We can express 112 as 2 × 2 × 2 × 2 × 7 i.e. ∛112 = ∛(2 × 2 × 2 × 2 × 7) = 4.82028. Therefore, the value of the cube root of 112 is 4.82028.

What is the Value of 10 Plus 14 Cube Root 112?

The value of ∛112 is 4.82. So, 10 + 14 × ∛112 = 10 + 14 × 4.82 = 77.48. Hence, the value of 10 plus 14 cube root 112 is 77.48.

Is 112 a Perfect Cube?

The number 112 on prime factorization gives 2 × 2 × 2 × 2 × 7. Here, the prime factor 2 is not in the power of 3. Therefore the cube root of 112 is irrational, hence 112 is not a perfect cube.

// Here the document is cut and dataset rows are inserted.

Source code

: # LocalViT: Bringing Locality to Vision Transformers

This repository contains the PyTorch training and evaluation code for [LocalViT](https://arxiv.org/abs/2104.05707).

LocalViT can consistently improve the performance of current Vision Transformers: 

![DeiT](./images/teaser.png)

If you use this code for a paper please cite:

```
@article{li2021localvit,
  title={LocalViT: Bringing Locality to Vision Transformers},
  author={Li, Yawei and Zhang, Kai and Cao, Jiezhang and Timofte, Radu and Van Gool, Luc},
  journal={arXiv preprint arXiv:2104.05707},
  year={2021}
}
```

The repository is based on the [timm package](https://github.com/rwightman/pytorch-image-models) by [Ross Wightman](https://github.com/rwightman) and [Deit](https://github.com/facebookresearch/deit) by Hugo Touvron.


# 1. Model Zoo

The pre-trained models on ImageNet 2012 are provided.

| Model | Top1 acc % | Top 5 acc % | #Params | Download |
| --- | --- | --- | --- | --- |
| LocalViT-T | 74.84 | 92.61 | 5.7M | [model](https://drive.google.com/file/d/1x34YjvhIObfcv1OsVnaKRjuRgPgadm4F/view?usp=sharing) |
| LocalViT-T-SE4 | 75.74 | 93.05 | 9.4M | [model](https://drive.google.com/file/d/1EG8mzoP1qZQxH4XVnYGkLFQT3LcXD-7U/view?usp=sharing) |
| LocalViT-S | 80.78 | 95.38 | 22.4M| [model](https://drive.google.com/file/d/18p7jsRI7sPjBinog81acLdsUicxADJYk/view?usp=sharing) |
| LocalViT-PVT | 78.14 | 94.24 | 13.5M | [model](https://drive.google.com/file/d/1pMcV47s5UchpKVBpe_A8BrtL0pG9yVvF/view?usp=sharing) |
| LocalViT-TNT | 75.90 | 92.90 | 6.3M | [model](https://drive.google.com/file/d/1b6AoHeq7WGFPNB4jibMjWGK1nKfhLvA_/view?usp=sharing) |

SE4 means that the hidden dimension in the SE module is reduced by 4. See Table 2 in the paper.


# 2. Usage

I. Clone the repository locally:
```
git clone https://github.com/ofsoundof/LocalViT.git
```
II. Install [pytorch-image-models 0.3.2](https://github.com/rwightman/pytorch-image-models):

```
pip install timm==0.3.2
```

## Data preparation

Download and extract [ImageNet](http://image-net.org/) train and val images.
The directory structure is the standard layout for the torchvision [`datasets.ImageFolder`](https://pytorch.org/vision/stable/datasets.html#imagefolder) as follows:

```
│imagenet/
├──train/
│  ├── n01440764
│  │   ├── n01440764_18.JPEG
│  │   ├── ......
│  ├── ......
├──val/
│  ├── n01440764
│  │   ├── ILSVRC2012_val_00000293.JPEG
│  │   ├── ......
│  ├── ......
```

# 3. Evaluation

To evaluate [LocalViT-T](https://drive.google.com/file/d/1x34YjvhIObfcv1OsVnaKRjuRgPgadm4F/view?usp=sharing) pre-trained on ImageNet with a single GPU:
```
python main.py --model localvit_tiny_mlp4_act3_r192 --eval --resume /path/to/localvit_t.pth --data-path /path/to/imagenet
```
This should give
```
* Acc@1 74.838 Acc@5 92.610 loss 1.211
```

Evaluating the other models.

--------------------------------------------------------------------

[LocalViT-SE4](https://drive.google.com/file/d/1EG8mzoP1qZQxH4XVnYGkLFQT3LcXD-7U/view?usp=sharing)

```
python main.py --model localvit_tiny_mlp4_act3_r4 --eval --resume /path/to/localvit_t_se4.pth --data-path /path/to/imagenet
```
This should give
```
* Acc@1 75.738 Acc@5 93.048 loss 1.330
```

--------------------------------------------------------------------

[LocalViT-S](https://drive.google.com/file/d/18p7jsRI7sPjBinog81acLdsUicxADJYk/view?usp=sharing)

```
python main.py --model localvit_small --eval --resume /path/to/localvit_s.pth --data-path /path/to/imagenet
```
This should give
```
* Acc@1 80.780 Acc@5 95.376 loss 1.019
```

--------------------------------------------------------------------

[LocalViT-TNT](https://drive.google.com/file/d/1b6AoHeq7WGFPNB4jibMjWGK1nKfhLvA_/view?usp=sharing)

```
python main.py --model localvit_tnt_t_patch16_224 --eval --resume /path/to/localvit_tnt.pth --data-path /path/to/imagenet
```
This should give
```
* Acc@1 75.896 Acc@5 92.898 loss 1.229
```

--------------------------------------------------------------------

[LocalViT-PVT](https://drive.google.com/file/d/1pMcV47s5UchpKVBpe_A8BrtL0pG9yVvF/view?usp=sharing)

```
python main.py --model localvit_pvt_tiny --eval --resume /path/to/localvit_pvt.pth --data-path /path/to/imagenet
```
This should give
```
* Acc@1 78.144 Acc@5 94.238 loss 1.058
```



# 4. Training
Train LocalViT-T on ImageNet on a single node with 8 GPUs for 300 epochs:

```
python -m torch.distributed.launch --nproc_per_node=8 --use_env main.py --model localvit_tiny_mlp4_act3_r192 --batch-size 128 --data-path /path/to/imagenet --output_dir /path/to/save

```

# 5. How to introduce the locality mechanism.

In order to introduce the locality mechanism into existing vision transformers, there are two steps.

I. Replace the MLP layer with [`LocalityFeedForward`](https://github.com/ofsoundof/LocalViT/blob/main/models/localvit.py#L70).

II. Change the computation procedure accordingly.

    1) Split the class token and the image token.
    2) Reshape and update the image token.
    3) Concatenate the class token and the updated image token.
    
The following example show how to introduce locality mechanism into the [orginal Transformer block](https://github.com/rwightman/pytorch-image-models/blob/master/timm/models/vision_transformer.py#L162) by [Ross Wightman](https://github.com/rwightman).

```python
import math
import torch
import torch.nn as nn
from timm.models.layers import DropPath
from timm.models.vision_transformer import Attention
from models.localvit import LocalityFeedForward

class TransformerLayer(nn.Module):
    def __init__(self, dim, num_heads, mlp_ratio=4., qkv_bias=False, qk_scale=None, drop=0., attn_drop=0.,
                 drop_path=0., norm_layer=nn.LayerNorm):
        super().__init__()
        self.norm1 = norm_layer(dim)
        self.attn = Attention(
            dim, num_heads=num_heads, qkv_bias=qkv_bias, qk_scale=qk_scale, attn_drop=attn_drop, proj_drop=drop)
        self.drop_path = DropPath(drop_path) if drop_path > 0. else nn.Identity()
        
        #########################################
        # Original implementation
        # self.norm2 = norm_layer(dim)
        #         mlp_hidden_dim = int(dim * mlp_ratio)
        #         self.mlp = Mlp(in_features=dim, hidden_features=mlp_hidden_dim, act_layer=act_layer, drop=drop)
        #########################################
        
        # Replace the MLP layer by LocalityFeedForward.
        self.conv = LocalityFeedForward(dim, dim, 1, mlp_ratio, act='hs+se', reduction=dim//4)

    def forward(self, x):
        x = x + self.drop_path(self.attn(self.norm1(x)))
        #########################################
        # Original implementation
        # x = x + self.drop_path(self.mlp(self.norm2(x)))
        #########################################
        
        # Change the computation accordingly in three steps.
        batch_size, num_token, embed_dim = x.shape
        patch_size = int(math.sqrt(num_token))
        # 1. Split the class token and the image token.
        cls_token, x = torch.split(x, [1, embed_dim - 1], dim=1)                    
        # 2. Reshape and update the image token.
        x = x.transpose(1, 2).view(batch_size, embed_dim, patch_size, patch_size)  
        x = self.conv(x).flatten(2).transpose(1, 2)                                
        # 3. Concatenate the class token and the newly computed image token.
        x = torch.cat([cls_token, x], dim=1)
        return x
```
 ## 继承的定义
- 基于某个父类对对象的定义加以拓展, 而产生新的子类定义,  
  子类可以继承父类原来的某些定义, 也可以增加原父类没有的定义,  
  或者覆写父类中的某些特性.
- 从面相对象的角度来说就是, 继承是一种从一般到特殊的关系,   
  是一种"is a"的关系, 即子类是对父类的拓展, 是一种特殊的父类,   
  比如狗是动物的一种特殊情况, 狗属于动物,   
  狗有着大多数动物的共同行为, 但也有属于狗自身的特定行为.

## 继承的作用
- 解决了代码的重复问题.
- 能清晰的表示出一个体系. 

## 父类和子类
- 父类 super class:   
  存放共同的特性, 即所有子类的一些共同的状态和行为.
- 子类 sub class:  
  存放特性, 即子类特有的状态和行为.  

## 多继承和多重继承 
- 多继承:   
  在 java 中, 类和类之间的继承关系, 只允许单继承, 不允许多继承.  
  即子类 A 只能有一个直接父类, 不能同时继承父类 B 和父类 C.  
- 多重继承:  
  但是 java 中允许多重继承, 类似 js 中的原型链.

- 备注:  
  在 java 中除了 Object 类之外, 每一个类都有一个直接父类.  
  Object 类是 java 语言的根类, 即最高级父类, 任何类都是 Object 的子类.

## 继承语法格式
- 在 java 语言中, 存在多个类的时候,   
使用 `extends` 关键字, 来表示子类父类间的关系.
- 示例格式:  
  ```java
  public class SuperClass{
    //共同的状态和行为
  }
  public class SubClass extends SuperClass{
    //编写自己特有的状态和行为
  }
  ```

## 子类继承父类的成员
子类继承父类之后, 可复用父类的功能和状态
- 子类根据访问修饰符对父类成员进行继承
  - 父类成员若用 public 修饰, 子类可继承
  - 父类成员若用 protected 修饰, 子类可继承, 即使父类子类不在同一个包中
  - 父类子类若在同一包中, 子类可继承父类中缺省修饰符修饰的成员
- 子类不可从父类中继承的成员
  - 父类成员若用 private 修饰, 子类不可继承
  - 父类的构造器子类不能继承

How to Simplify the Cube Root of 112/8?

We know that the cube root of 112 is 4.82028 and the cube root of 8 is 2. Therefore, ∛(112/8) = (∛112)/(∛8) = 4.82/2 = 2.41.

Why is the Value of the Cube Root of 112 Irrational?

The value of the cube root of 112 cannot be expressed in the form of p/q where q ≠ 0. Therefore, the number ∛112 is irrational.

What is the Cube of the Cube Root of 112?

The cube of the cube root of 112 is the number 112 itself i.e. (∛112)³ = (112^1/3)³ = 112.